Lutter pour un usage judicieux des antibiotiques : l’expérience d’un médecin en ex-République yougoslave de Macédoine

WHO

Le docteur Katarina Stavric pratique la médecine depuis 26 ans. Elle est pédiatre et exerce à l’Hôpital universitaire des enfants de Skopje, la capitale de l’ex-République yougoslave de Macédoine. Elle est spécialiste au département d’immunologie et, depuis 2010, elle assume également le rôle de coordinatrice au Centre de médecine familiale. Elle explique qu’elle a constaté une augmentation des bactéries résistantes aux antibiotiques depuis le début de sa carrière.

Pourquoi pensez-vous que les infections résistantes aux antibiotiques sont en augmentation ?

Elle sont encore peu fréquentes, mais je pense que cette augmentation peut s’expliquer par l’usage inapproprié des antibiotiques à large spectre.

Comment se traduit une infection résistante aux antibiotiques pour le patient ? En quoi diffère-t-elle d’une infection normale qui peut être traitée avec des antibiotiques ?

Cela se traduit par une plus longue hospitalisation, des complications potentiellement graves et le risque de mauvais résultats sanitaires. Le séjour à l’hôpital occasionne des frais importants qui, souvent, ne peuvent être couverts par le système habituel de prise en charge. Les parents et les familles sont généralement très inquiets.

Quelles mesures prenez-vous pour prévenir les infections chez les patients ? Comment vous assurez-vous que les infections sont traitées correctement ?

L’hygiène des mains est le principal moyen de protéger les enfants contre l’infection. Un distributeur de désinfectant a été placé devant chaque chambre de l’hôpital, et nous avons pris l’habitude de nous laver les mains à l’eau et au savon avant de consulter les enfants malades.

En termes de traitement, j’essaie d’être rationnelle en prescrivant des antibiotiques. Je veille à m’informer du passé médical du patient en matière d’usage des antibiotiques, et je les prescris uniquement lorsqu’ils sont véritablement nécessaires. Je veille à choisir le bon médicament, et à prescrire la bonne dose pour une durée appropriée.

Comment interagissez-vous avec les parents qui peuvent particulièrement exiger que l’on prescrive des antibiotiques à leurs enfants ?

Je passe beaucoup de temps à expliquer pourquoi les antibiotiques ne sont pas un médicament magique. J’explique également comment protéger l’enfant contre les infections, notamment en suivant le calendrier de vaccination recommandé, en adoptant des habitudes saines en matière d’hygiène et ainsi de suite. La plupart de mes patients acceptent mes conseils et me font confiance.
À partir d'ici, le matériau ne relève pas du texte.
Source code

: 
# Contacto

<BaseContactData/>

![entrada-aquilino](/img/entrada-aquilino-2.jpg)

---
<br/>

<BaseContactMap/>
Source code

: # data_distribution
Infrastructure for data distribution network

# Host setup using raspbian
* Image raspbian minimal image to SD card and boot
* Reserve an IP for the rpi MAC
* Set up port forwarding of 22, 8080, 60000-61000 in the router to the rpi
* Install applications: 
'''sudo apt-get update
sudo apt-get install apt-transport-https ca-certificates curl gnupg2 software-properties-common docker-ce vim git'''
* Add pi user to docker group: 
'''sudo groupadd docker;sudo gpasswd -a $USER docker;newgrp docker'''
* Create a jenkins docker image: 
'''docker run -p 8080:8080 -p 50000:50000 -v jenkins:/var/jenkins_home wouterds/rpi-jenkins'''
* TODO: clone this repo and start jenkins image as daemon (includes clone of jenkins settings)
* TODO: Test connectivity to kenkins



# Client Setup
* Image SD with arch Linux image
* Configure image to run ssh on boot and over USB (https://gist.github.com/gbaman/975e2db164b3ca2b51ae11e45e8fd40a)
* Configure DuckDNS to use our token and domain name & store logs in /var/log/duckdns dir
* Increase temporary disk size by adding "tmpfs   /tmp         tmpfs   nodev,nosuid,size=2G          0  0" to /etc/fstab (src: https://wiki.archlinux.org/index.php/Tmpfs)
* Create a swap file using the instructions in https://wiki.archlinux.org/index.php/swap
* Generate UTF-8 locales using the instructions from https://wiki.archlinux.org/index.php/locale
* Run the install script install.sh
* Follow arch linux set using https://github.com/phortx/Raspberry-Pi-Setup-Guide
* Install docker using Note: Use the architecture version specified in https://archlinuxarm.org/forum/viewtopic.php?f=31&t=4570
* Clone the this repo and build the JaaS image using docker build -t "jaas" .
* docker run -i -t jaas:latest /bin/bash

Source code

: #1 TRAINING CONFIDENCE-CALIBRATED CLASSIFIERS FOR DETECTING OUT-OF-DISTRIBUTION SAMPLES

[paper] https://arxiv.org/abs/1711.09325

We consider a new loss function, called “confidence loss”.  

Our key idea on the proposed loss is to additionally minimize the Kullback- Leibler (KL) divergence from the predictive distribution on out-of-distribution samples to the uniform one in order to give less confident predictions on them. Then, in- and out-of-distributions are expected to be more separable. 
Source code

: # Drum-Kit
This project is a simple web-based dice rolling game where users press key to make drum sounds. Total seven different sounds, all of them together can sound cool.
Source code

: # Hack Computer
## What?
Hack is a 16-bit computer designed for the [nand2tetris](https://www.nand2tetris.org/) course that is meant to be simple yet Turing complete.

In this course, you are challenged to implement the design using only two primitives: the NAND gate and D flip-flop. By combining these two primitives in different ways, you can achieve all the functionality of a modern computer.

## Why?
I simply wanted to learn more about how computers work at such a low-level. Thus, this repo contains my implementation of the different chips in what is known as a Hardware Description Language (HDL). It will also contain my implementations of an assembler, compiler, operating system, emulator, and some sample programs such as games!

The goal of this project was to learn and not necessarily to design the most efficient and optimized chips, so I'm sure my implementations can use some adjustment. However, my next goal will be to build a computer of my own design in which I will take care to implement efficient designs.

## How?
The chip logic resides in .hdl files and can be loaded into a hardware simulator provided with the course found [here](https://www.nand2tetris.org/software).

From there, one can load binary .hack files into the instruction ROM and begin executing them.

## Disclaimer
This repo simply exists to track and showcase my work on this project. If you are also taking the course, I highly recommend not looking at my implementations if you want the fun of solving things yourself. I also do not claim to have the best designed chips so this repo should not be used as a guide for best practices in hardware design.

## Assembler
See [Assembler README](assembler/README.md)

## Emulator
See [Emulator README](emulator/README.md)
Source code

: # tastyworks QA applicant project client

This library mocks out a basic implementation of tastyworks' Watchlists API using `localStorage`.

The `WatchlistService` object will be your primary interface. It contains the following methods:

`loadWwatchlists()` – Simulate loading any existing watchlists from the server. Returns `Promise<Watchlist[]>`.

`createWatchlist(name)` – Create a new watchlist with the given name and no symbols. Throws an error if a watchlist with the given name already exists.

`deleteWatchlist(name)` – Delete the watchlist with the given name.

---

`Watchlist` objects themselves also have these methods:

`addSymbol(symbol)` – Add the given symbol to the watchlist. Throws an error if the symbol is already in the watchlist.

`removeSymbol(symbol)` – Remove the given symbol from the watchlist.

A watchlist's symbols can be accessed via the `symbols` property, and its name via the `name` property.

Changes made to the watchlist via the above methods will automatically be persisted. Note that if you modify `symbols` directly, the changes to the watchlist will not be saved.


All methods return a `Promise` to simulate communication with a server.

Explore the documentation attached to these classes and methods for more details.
Estimez-vous que vos collègues sont parfaitement au courant de la menace posée par la résistance aux antibiotiques ? Dans la négative, comment les informez-vous ?

Dans mon service, nous luttons tous contre l’abus d’antibiotiques, et nous participons à la formation médicale continue des pédiatres. Je participe également à la formation des médecins généralistes sur l’usage rationnel des antibiotiques. Je collabore avec eux sur des études qui examinent les habitudes de prescription chez les prestataires de soins primaires.

Selon vos dires, vous luttez contre l’usage inapproprié des antibiotiques. Par conséquent, quel message voulez-vous transmettre à vos homologues travailleurs de la santé et aux responsables politiques ?

Nous devons agir sans attendre. Si nous ne faisons pas preuve de prudence en prescrivant des antibiotiques, nous risquons de perdre la bataille contre les bactéries, et nous observerons le développement d’infections plus graves à l’avenir, avec des résultats sanitaires peu probants. Il n’est pas trop tard pour prévenir la résistance aux antibiotiques et préserver l’efficacité de ces médicaments.

J’encourage les prestataires de soins de santé à collaborer étroitement, à partager les informations à ce sujet et à limiter la prescription d’antibiotiques aux infections graves. Les travailleurs de la santé doivent aussi sensibiliser les patients à la prévention des infections et à l’usage approprié des antibiotiques.

En ce qui concerne les responsables politiques, je recommande de mettre à jour les lignes directrices et les protocoles hospitaliers afin de tenir compte de la situation locale en matière de résistance aux antibiotiques. En outre, la mise en œuvre de ces lignes directrices doit être surveillée, de même que l’efficacité des interventions.